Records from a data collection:
■ ■ ■
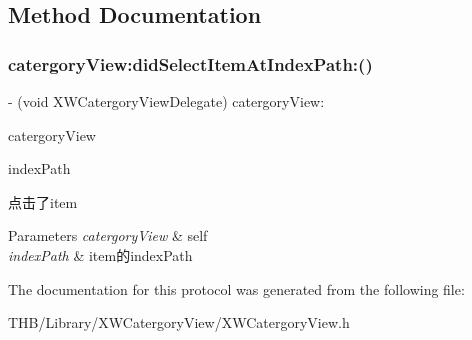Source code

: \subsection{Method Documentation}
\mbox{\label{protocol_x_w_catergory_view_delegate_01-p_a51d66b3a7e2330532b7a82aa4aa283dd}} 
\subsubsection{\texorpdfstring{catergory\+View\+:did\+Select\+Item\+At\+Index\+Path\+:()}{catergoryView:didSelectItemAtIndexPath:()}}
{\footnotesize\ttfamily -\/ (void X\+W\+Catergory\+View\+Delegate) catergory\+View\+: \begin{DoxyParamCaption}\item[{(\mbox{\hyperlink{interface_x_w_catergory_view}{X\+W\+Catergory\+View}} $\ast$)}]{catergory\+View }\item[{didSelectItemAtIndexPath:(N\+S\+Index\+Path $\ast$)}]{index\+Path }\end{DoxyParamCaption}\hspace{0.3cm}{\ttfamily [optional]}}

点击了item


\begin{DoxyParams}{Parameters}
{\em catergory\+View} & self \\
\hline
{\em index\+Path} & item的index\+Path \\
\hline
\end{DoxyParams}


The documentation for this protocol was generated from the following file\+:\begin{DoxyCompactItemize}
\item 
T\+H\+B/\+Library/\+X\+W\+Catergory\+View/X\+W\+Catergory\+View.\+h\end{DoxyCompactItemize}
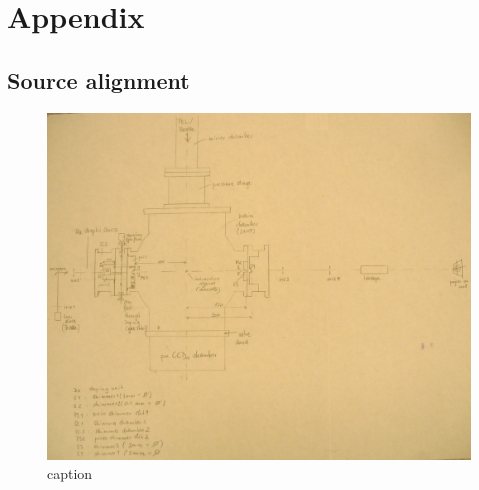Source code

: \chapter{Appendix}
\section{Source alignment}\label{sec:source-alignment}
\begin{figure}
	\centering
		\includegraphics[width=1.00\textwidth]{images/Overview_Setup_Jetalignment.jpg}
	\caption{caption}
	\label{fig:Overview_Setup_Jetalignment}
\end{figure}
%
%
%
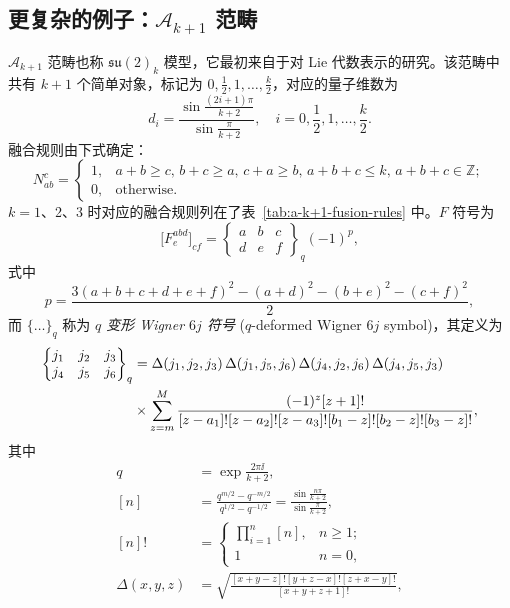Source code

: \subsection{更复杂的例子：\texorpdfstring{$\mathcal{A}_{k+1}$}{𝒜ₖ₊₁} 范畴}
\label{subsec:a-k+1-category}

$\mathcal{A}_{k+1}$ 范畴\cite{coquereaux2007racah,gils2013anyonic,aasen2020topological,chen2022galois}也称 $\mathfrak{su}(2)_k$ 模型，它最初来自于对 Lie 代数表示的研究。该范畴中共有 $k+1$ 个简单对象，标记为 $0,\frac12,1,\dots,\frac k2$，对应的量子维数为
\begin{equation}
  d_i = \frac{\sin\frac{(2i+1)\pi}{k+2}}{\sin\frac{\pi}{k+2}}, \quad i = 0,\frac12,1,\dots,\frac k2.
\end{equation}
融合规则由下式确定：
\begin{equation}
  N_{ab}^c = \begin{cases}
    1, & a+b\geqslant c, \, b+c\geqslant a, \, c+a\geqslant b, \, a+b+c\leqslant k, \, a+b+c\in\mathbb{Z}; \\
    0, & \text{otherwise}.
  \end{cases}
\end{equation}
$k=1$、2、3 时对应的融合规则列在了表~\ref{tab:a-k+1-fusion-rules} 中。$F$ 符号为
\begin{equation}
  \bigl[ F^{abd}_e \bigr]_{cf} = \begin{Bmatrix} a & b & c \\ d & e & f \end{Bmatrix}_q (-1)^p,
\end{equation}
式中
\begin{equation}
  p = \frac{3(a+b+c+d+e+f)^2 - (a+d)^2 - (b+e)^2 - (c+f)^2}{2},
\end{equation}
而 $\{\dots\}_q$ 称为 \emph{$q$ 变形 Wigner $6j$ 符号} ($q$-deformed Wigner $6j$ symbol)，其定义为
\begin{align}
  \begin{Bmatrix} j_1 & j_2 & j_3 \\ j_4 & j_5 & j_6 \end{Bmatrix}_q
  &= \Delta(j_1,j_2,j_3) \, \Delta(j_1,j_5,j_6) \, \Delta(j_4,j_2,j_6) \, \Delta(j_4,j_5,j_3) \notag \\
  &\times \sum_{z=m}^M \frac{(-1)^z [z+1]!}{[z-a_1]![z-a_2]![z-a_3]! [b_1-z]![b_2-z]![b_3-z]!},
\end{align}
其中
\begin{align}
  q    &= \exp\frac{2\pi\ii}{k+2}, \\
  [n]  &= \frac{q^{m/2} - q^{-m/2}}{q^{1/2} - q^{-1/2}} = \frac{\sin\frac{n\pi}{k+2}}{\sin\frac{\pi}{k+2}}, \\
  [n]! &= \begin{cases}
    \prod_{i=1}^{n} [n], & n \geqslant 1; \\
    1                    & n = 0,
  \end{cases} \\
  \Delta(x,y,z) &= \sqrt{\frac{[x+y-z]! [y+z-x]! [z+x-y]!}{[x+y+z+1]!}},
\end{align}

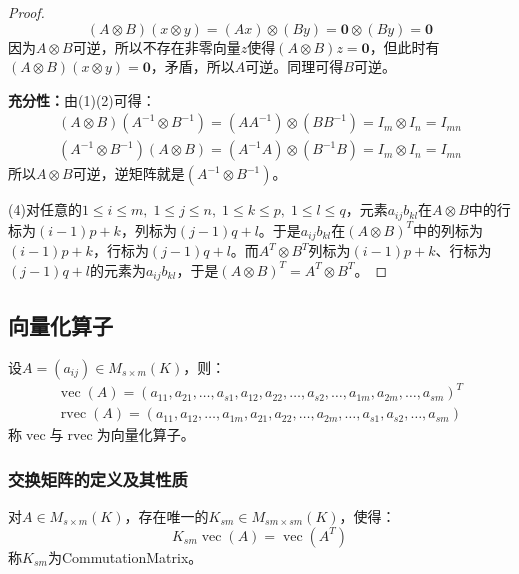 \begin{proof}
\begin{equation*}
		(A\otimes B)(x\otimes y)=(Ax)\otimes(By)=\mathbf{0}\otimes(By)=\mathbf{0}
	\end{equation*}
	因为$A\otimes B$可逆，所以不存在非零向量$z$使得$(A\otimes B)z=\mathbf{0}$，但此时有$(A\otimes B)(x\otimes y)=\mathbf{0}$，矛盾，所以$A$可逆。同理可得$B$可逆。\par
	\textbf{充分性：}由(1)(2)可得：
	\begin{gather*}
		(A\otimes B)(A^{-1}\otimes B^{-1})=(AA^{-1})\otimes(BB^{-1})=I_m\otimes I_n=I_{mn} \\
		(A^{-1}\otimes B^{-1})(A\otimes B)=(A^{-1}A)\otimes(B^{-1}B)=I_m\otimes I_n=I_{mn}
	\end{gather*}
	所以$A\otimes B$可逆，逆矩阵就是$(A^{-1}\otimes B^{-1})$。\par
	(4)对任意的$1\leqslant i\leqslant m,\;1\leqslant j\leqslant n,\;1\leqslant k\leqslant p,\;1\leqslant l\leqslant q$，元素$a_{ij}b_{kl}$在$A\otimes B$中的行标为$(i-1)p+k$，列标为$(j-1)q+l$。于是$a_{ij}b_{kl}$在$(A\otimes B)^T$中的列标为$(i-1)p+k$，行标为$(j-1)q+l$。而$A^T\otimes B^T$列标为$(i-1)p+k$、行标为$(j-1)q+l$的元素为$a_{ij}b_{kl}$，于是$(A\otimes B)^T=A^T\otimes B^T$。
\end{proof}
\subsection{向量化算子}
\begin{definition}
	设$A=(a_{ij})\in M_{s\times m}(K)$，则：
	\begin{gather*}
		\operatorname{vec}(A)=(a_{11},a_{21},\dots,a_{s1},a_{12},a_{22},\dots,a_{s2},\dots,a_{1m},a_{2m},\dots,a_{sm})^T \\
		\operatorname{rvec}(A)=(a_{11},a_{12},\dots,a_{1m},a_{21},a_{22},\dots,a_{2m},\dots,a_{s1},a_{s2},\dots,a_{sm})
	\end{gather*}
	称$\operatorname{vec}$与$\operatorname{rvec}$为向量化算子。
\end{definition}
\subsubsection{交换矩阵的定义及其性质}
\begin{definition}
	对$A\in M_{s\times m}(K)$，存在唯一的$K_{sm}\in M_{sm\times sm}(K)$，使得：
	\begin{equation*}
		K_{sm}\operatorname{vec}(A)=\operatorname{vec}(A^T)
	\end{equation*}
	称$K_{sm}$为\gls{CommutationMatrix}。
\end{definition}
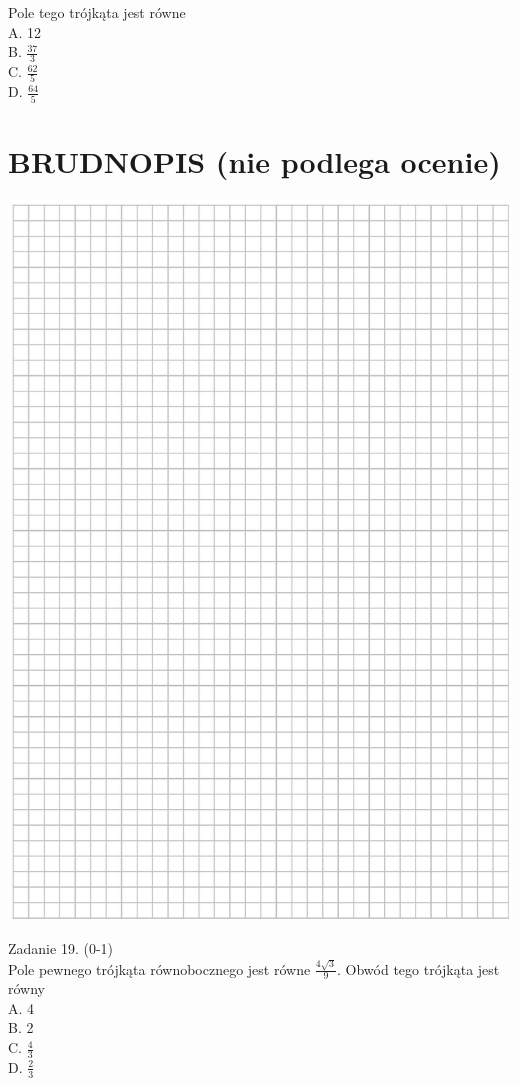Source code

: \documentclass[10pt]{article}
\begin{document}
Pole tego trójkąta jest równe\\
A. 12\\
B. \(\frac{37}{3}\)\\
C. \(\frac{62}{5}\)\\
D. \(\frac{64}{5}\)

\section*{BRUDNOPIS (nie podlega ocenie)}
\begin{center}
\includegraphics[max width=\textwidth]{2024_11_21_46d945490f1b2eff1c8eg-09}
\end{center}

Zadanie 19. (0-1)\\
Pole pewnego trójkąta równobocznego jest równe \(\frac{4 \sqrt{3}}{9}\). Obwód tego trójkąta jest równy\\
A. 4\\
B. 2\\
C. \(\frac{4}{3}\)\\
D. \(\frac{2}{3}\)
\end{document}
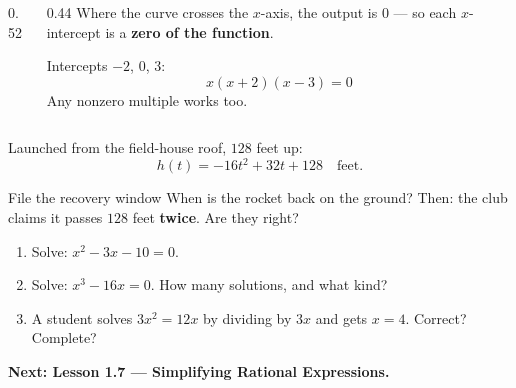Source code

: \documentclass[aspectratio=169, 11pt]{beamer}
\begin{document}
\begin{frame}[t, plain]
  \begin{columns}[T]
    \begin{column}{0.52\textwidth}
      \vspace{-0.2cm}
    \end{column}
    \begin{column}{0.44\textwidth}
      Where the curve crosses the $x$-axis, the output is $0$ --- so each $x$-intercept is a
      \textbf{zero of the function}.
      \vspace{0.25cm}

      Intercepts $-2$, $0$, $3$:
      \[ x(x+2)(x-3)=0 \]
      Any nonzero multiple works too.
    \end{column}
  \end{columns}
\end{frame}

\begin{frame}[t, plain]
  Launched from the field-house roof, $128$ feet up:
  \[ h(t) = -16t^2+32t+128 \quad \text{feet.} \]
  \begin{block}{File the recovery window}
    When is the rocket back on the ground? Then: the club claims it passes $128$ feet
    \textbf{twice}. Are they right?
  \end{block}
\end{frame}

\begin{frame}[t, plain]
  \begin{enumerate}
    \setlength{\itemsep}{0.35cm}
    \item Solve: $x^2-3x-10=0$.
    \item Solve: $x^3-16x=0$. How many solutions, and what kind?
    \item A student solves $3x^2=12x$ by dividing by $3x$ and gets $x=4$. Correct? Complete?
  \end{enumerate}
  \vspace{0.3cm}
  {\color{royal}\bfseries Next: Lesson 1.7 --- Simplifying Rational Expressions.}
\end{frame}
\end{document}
■ ■ ■
● What to do:
Looking at the data above, count the lines that contain the string "mathbf" and give only the count.

● Answer to the problem:
2